1. Limited Media (both old and new) Exposure

If you live in Boston, go to BU, and you take the T for school, You might recall the ads for Call of Duty: Black Ops 2 and Borderlands 2 on the boards of BU central station.

If you live in Beijing, go to pretty much anywhere around the city, choose any kind of transportation, you can hardly find a game advertisement.

Like a food truck, which has every promotional material on the vehicle, Chinese gaming companies put everything on their own websites and their own websites only.

2. Not Proactive Enough

It’s not that these companies don’t promote their games, they rely on only gaming conferences like ChinaJoy, CGDC andCGBC. These are almost the only chances for the public to see companies promoting their new games. Other than that, nothing.

Of course, a chef on the food truck won’t announce his/her intention to make a new grill cheese, but guys you’re not making grill cheese. Think about it.

3. “Over-confident”

Let’s assume that the Chinese companies are like this is because they are relying on word-of-mouth marketing. but where did they get such confidence to rely on such strategy without even start sending the message? Like gourmets, gamers are glad to share what they like. If you’re confident about your games, let your gamers know about it. The food truck owners would at least ask their customers to “tell your friends about us”. Well guys you should start from that too.

And back to my friends’ question: how could I work in a gaming company.

They need people to sell the games the right way. Hope he will be satisfied with the answer

Why Pitching to the Dragon?

Hi all,

I’m Yueran. I’m an avid video gamer, I love gaming. No matter how my parents would criticize me regarding this “addiction” that I have, I still played them when I was a kid back in China.

Just a random thought, the reasons why I came to the U.S. (Boston University, College of Communication) to pursue my academic goal are: 1. Academical achievement of course. 2. I get to get out of my parent’s reach, and have more time to play video games.

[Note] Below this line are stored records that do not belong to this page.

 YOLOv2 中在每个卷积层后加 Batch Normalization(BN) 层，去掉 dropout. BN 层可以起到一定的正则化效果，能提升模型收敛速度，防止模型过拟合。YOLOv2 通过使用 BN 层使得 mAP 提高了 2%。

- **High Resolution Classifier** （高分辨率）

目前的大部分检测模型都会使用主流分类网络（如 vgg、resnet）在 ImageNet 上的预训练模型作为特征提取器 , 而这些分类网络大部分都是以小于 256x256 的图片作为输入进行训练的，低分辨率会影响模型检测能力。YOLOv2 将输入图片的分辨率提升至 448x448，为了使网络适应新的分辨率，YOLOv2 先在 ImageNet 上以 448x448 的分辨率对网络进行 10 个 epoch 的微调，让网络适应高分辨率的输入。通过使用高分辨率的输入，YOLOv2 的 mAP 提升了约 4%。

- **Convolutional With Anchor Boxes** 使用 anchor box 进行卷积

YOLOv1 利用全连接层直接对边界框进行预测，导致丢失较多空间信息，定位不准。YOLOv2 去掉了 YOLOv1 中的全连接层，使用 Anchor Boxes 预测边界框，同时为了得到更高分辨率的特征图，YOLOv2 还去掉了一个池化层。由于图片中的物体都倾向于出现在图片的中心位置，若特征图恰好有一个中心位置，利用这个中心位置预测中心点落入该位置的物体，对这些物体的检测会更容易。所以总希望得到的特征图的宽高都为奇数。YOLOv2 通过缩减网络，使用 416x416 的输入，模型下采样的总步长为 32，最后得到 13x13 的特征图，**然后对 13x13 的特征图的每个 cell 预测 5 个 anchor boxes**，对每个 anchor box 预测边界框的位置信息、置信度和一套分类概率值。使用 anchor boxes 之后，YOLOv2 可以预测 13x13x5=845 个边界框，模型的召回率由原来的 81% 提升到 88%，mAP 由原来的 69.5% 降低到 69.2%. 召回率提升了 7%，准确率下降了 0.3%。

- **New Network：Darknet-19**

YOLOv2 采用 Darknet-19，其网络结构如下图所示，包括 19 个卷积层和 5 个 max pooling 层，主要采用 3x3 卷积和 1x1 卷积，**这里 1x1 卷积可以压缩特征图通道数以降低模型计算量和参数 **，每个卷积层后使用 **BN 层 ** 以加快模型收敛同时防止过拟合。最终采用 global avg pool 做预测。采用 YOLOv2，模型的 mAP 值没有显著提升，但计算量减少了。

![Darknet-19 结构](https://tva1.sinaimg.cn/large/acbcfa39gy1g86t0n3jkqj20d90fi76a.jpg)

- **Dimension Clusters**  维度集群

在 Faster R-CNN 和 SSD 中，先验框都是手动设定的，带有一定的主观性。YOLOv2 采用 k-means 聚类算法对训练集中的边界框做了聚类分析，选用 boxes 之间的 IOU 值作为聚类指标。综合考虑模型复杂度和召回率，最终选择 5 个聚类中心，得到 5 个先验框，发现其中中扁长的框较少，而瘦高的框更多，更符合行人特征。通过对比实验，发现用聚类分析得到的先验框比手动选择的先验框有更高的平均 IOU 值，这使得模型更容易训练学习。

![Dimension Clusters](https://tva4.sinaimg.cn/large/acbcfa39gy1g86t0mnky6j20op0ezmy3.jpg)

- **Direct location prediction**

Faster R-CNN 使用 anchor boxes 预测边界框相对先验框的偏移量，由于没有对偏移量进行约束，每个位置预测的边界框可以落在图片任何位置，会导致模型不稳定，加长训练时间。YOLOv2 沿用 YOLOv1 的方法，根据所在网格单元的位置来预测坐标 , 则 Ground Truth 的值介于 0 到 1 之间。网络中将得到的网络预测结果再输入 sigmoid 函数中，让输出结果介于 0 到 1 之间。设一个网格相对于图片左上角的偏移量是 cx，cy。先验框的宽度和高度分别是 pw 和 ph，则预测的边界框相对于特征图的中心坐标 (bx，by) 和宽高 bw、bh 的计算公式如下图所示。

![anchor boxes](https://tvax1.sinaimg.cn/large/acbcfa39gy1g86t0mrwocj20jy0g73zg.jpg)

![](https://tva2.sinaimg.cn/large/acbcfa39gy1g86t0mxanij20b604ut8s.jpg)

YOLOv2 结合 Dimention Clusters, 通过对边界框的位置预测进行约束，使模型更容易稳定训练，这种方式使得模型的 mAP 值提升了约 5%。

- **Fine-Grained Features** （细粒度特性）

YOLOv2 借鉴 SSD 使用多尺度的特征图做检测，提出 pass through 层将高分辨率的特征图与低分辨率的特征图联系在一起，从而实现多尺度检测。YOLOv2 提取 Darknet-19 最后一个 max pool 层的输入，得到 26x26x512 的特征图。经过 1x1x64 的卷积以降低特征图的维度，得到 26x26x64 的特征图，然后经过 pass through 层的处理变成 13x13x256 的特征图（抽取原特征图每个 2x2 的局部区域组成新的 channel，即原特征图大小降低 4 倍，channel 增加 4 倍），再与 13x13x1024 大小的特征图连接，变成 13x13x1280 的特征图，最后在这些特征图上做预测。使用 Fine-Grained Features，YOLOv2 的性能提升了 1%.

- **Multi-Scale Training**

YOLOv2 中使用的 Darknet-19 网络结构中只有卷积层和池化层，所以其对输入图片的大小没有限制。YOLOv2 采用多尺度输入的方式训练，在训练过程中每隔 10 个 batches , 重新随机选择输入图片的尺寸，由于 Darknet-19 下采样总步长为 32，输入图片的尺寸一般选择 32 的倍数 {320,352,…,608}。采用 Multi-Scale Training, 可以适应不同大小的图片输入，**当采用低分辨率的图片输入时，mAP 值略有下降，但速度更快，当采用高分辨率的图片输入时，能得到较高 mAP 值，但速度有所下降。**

Video gaming is fun, it’s an opportunity to have a little “get away”, a chance to listen/watch a story and of course, a great time killer. Gamers like me are everywhere in China, but oddly enough, they don’t sell games there anymore. People download them, for free.

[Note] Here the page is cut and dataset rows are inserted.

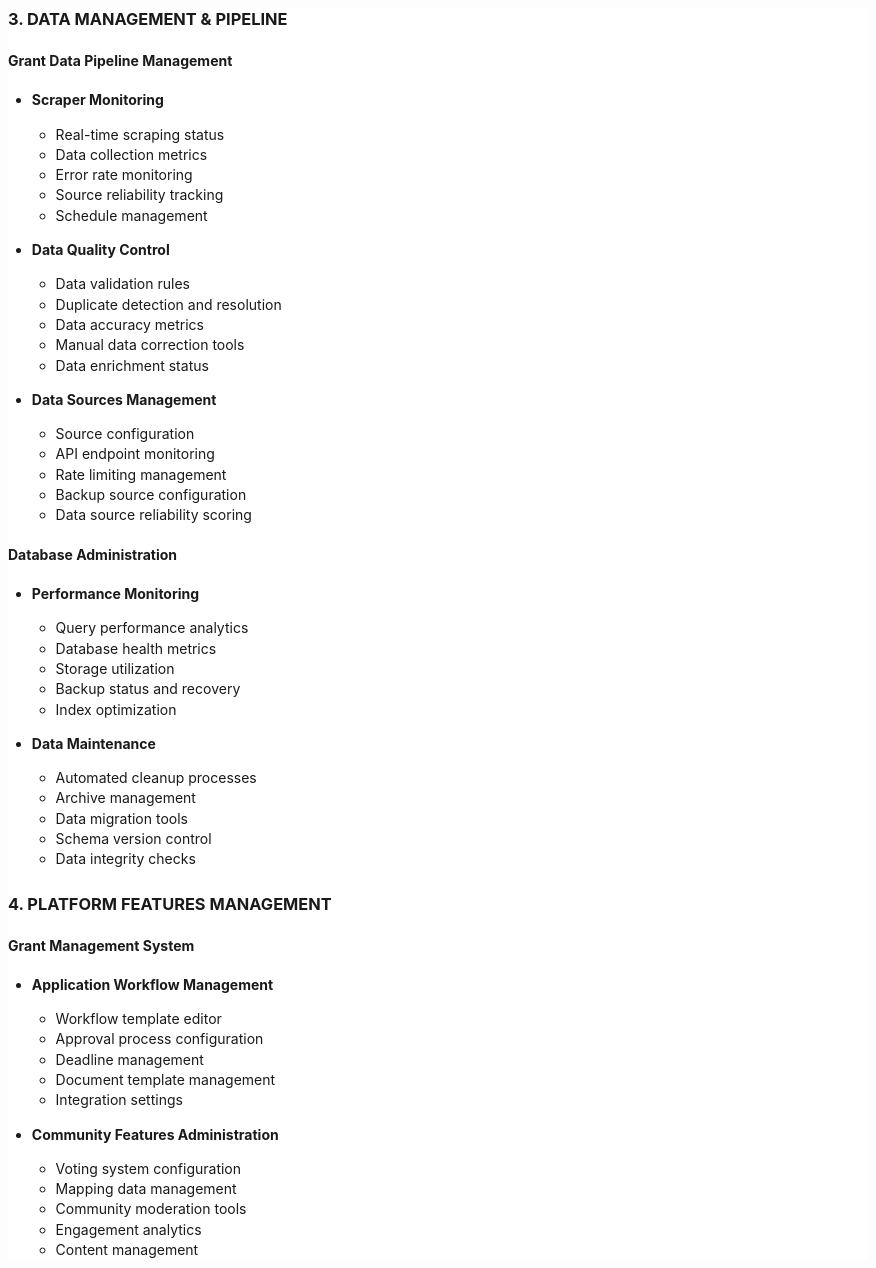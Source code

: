### **3. DATA MANAGEMENT & PIPELINE**

#### **Grant Data Pipeline Management**
- **Scraper Monitoring**
  - Real-time scraping status
  - Data collection metrics
  - Error rate monitoring
  - Source reliability tracking
  - Schedule management

- **Data Quality Control**
  - Data validation rules
  - Duplicate detection and resolution
  - Data accuracy metrics
  - Manual data correction tools
  - Data enrichment status

- **Data Sources Management**
  - Source configuration
  - API endpoint monitoring
  - Rate limiting management
  - Backup source configuration
  - Data source reliability scoring

#### **Database Administration**
- **Performance Monitoring**
  - Query performance analytics
  - Database health metrics
  - Storage utilization
  - Backup status and recovery
  - Index optimization

- **Data Maintenance**
  - Automated cleanup processes
  - Archive management
  - Data migration tools
  - Schema version control
  - Data integrity checks

### **4. PLATFORM FEATURES MANAGEMENT**

#### **Grant Management System**
- **Application Workflow Management**
  - Workflow template editor
  - Approval process configuration
  - Deadline management
  - Document template management
  - Integration settings

- **Community Features Administration**
  - Voting system configuration
  - Mapping data management
  - Community moderation tools
  - Engagement analytics
  - Content management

It must sounds like heaven to some of you huh? It’s not. The reason why China don’t sell video games, aside from the infamous non-copyright issue, video gaming is demonized out there. Take my parents as an example, the couple is relatively open-minded when it comes to me, they still take gaming as an activities for the “under-achievers” (If by any chance you’re offended, welcome to my life).

The reason I stated above is what I considered a major obstacle keeping video games from China:It’s demonized. It’s like a drug that consumes your life, energy, ambition and money.

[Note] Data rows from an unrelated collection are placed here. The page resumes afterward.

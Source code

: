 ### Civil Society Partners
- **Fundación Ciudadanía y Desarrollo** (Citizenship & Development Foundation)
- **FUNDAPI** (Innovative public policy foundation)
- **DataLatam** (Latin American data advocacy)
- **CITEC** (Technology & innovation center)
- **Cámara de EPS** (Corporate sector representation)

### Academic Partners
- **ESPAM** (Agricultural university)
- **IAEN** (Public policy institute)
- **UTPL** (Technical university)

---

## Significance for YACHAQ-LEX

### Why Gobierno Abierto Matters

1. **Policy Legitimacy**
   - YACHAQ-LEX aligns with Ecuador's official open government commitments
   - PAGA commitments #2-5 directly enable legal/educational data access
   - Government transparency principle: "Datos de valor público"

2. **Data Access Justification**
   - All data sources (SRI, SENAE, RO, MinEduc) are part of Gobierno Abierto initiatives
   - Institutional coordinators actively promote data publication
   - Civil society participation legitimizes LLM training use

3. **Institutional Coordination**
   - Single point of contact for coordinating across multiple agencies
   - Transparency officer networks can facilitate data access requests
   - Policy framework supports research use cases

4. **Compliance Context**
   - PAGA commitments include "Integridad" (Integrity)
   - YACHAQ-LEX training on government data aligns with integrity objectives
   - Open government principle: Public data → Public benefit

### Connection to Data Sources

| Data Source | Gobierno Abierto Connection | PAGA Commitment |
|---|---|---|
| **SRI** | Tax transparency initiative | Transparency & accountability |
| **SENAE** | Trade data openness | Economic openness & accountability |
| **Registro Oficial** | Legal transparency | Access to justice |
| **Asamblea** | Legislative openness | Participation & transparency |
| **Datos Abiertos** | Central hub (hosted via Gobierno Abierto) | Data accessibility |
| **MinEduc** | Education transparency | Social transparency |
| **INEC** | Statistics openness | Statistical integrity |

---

But how many of you would actually agree with that? How many of you would think that the identity as a gamer would not be acknowledged in China is a good thing?

It is hard for gamers to change that situation in China. But hey, what about gamers with skills? Like, a PR professional?

As a PR professional wannabe, and of course a gamer. This is a very challenging task. However, I believe the change can be achieved. Thus I started this blog, with a purpose of making sales of video games possible in China and a goal of changing Chinese’s perception of video games.

For my future posts, I will be selecting gaming industry news related to China to comment, critique or sometimes to make fun of.

If you are interest in this, you’re more than welcome to comment on my comments, especially those who disagree, not for the sake of argument but for sharing a valuable perspective.

Thank you for reading the very first post of Pitching to the Dragon.